* What you are asked to do: Return every line of the entries that includes the word "wyświetlony".

Start of Block

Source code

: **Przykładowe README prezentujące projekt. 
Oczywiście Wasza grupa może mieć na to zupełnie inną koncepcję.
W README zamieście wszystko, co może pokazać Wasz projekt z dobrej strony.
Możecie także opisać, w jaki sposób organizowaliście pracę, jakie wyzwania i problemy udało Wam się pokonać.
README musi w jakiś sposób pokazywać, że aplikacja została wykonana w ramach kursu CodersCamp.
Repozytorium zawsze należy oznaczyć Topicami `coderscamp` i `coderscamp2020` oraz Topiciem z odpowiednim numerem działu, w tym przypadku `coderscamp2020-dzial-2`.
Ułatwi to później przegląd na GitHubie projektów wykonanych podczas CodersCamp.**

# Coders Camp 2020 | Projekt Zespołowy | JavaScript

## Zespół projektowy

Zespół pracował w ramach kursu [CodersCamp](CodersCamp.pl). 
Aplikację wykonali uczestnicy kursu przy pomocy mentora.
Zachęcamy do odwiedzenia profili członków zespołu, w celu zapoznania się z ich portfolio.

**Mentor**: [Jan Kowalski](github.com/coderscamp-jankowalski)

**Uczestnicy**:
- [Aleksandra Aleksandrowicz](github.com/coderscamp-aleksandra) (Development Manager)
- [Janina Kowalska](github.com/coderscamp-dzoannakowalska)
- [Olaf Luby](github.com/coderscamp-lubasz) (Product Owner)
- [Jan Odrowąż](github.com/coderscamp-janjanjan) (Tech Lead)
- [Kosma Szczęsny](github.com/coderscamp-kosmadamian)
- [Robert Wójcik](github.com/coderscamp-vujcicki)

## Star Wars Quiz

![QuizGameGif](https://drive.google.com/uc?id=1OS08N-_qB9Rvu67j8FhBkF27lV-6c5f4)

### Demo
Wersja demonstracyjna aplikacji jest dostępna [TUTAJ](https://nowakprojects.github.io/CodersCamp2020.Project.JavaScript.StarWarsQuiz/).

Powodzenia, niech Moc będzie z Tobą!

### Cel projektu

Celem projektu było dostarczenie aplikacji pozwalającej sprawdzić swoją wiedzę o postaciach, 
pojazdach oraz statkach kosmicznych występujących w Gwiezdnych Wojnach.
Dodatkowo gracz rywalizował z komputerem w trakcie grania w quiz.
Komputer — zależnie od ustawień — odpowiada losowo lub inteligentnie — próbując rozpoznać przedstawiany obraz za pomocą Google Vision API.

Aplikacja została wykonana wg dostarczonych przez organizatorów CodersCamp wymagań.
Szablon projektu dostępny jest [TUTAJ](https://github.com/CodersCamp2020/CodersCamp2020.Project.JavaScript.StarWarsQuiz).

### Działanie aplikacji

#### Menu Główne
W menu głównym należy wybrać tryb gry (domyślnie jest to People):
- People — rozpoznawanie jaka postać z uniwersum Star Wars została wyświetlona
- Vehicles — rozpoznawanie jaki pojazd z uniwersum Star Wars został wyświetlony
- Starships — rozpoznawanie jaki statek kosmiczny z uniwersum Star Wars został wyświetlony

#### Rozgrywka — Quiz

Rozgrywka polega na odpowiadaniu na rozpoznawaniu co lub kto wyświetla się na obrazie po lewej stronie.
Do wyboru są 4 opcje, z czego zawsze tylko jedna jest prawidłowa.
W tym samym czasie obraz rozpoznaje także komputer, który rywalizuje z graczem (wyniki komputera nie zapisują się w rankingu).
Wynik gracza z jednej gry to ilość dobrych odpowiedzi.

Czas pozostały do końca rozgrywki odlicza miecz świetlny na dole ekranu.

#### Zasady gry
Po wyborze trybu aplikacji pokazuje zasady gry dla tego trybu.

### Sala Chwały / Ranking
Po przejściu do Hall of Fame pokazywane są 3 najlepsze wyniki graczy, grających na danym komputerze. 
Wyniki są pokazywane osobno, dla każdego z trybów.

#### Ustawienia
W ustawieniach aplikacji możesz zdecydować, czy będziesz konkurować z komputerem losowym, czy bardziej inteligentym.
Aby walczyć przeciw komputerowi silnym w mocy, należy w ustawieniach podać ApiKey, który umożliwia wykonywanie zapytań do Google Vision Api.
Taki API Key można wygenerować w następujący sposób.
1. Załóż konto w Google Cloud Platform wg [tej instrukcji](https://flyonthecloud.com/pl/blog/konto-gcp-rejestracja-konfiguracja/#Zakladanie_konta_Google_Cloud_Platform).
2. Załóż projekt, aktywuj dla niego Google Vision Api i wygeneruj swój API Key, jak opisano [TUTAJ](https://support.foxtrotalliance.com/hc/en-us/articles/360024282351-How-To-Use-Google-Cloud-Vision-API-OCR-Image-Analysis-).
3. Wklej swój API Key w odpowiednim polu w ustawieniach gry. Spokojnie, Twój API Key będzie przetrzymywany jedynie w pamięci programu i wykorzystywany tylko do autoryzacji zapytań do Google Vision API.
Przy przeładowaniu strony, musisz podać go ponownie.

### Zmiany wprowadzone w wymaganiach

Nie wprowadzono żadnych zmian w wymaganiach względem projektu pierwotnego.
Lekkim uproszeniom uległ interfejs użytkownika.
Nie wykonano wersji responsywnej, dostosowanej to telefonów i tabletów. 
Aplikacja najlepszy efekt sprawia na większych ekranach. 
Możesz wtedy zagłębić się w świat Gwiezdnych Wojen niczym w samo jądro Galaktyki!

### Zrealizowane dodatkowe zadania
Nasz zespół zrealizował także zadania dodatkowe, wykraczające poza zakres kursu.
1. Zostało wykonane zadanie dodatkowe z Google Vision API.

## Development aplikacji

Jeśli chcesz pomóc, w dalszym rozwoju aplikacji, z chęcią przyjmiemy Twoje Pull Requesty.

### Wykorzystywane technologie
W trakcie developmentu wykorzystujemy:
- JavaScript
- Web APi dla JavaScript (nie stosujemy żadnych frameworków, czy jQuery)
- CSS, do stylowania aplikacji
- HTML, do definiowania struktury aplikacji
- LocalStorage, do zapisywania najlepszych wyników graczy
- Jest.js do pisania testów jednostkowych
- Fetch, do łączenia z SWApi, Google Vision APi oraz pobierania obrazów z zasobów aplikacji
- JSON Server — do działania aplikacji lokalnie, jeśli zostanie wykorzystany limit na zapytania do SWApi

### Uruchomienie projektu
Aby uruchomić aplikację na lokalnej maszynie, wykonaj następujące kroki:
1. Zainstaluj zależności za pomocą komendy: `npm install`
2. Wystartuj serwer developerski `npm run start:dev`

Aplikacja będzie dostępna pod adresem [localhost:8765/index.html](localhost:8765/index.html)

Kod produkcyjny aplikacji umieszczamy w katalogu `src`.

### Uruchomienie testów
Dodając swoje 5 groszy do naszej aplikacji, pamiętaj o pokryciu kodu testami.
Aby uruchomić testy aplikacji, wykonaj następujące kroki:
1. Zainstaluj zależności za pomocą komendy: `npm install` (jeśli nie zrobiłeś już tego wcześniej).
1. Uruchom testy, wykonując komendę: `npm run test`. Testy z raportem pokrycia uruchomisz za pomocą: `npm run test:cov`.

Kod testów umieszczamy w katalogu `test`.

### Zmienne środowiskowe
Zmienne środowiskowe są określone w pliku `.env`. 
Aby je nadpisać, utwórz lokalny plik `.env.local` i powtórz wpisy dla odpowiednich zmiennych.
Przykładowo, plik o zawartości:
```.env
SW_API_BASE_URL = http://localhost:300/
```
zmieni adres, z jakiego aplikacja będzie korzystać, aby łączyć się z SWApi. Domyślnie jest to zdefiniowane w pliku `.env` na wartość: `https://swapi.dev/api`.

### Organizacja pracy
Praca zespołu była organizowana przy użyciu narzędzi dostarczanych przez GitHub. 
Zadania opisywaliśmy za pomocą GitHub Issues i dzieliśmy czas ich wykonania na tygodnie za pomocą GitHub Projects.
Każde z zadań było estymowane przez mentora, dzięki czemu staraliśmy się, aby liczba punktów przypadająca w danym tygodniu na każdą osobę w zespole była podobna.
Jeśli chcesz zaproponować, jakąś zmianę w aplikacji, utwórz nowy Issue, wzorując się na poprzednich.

End of Block

* Your solution:
- Vehicles — rozpoznawanie jaki pojazd z uniwersum Star Wars został wyświetlony
- Starships — rozpoznawanie jaki statek kosmiczny z uniwersum Star Wars został wyświetlony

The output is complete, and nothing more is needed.